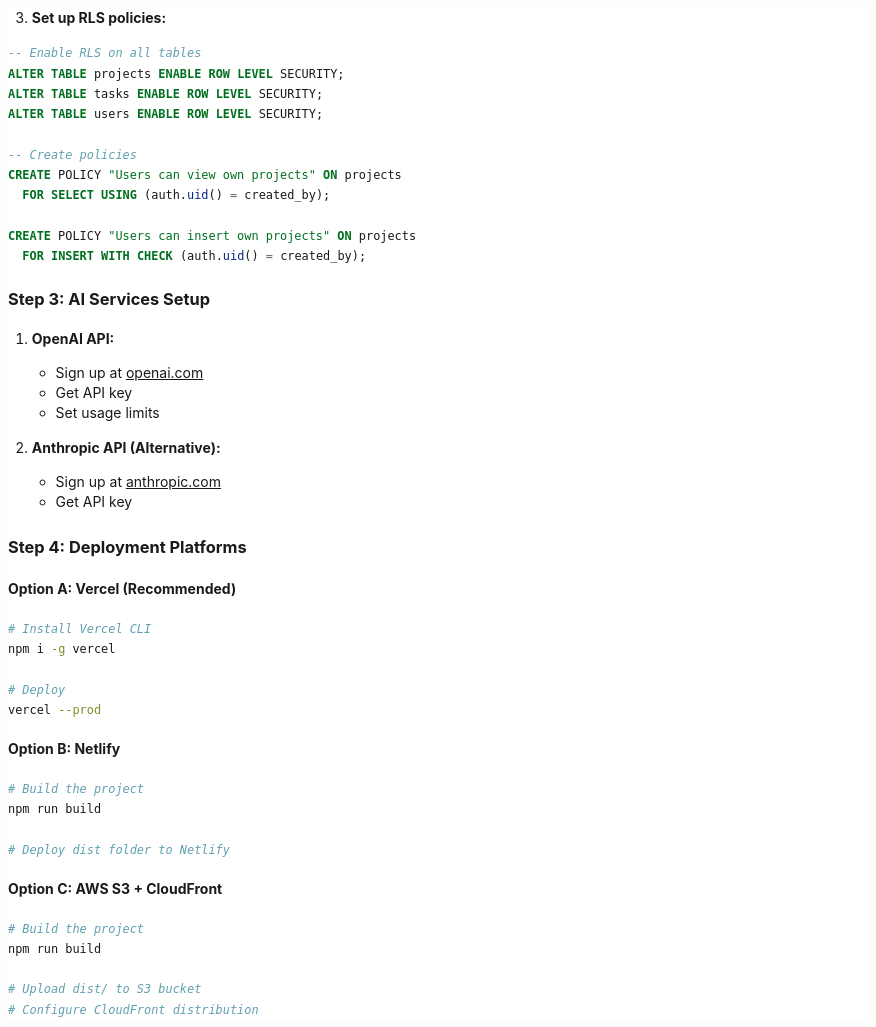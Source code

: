 3. **Set up RLS policies:**
```sql
-- Enable RLS on all tables
ALTER TABLE projects ENABLE ROW LEVEL SECURITY;
ALTER TABLE tasks ENABLE ROW LEVEL SECURITY;
ALTER TABLE users ENABLE ROW LEVEL SECURITY;

-- Create policies
CREATE POLICY "Users can view own projects" ON projects
  FOR SELECT USING (auth.uid() = created_by);

CREATE POLICY "Users can insert own projects" ON projects
  FOR INSERT WITH CHECK (auth.uid() = created_by);
```

### Step 3: AI Services Setup

1. **OpenAI API:**
   - Sign up at [openai.com](https://openai.com)
   - Get API key
   - Set usage limits

2. **Anthropic API (Alternative):**
   - Sign up at [anthropic.com](https://anthropic.com)
   - Get API key

### Step 4: Deployment Platforms

#### Option A: Vercel (Recommended)
```bash
# Install Vercel CLI
npm i -g vercel

# Deploy
vercel --prod
```

#### Option B: Netlify
```bash
# Build the project
npm run build

# Deploy dist folder to Netlify
```

#### Option C: AWS S3 + CloudFront
```bash
# Build the project
npm run build

# Upload dist/ to S3 bucket
# Configure CloudFront distribution
```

----

:: WHAT IS REQUIRED ::
Retype everything in the entries above exactly. The pictures are to be omitted.

:: EXERCISE OUTPUT ::
Source code

: 3. **Set up RLS policies:**
```sql
-- Enable RLS on all tables
ALTER TABLE projects ENABLE ROW LEVEL SECURITY;
ALTER TABLE tasks ENABLE ROW LEVEL SECURITY;
ALTER TABLE users ENABLE ROW LEVEL SECURITY;

-- Create policies
CREATE POLICY "Users can view own projects" ON projects
  FOR SELECT USING (auth.uid() = created_by);

CREATE POLICY "Users can insert own projects" ON projects
  FOR INSERT WITH CHECK (auth.uid() = created_by);
```

### Step 3: AI Services Setup

1. **OpenAI API:**
   - Sign up at [openai.com](https://openai.com)
   - Get API key
   - Set usage limits

2. **Anthropic API (Alternative):**
   - Sign up at [anthropic.com](https://anthropic.com)
   - Get API key

### Step 4: Deployment Platforms

#### Option A: Vercel (Recommended)
```bash
# Install Vercel CLI
npm i -g vercel

# Deploy
vercel --prod
```

#### Option B: Netlify
```bash
# Build the project
npm run build

# Deploy dist folder to Netlify
```

#### Option C: AWS S3 + CloudFront
```bash
# Build the project
npm run build

# Upload dist/ to S3 bucket
# Configure CloudFront distribution
```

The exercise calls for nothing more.